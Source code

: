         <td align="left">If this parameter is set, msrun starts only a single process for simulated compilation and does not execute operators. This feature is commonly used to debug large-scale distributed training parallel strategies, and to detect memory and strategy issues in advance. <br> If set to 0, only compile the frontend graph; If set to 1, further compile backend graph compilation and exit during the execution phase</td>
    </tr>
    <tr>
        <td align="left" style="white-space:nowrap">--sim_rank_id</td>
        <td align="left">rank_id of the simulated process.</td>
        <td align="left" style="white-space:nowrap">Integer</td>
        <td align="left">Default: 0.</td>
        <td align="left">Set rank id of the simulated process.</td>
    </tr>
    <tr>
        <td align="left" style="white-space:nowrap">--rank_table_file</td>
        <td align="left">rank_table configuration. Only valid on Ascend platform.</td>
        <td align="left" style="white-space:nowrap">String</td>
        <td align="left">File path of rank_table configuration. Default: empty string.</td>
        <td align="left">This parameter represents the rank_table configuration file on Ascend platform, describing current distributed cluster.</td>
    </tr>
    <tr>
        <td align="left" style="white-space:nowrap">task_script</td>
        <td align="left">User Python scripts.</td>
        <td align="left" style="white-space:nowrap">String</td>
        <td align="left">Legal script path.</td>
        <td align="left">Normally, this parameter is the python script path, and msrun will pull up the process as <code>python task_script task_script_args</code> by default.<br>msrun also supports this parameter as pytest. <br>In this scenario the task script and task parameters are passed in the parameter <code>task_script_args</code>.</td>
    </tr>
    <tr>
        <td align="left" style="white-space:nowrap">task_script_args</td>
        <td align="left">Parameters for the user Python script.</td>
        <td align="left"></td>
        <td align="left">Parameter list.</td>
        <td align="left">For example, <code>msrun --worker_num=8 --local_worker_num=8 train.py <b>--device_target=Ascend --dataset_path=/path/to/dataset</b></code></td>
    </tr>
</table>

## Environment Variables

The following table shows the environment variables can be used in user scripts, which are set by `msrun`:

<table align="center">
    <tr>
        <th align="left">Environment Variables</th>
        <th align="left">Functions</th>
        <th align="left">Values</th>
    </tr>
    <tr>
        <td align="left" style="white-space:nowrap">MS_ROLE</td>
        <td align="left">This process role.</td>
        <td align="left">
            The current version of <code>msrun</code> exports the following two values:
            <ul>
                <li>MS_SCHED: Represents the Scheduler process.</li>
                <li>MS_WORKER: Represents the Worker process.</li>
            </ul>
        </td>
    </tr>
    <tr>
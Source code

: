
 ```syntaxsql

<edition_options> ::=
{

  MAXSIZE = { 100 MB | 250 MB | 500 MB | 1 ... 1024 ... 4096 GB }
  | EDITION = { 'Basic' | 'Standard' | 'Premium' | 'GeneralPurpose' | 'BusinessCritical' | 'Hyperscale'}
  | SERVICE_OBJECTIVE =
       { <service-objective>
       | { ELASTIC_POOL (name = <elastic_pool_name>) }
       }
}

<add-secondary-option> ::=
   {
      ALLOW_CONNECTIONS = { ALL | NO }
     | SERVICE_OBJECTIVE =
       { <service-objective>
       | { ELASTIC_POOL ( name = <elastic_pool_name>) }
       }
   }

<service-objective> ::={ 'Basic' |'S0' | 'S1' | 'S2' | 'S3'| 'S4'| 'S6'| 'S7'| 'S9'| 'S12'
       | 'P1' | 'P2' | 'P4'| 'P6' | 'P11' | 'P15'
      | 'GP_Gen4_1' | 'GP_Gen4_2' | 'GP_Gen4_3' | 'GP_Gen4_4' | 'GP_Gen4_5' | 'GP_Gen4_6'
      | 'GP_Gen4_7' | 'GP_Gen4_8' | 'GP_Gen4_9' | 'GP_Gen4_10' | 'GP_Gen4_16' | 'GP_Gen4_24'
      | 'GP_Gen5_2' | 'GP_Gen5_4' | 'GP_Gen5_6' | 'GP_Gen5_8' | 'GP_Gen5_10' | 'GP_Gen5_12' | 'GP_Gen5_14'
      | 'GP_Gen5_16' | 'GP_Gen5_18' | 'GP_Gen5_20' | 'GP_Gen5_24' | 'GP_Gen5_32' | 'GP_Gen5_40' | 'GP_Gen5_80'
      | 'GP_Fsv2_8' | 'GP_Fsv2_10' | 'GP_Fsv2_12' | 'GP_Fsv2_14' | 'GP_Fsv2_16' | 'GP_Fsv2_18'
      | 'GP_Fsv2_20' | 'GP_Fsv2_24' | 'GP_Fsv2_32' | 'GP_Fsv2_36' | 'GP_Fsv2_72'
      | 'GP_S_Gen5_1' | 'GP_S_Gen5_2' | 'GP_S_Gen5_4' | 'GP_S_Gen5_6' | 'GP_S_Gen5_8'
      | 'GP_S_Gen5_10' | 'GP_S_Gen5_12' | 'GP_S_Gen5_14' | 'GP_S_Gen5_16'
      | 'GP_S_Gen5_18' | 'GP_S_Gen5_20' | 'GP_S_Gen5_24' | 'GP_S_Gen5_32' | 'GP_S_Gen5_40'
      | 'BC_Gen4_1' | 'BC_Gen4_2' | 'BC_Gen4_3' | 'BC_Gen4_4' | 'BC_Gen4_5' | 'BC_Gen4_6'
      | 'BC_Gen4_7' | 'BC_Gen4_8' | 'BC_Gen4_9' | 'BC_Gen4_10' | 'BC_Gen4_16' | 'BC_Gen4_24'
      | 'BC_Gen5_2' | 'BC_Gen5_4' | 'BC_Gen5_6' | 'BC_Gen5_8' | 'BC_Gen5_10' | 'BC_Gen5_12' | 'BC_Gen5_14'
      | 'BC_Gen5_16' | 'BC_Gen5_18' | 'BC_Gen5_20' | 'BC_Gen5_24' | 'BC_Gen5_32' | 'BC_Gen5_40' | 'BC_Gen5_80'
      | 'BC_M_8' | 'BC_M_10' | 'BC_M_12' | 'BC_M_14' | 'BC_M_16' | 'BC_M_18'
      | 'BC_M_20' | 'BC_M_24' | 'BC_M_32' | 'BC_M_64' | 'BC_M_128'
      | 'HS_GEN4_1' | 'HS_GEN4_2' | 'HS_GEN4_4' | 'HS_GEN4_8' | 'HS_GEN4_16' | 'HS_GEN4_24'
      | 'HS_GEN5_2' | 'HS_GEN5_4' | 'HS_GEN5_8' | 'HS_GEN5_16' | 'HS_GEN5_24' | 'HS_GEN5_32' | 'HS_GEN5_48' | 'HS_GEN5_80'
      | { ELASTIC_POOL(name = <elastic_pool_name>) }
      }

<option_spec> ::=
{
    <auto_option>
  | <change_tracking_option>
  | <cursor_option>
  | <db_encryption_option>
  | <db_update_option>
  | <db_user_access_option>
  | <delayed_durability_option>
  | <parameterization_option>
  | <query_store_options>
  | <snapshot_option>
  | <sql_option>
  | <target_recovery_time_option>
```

(Directions) From the listing above, work out how many lines hold "configuration". The answer is the number and nothing more.

(Task result) 3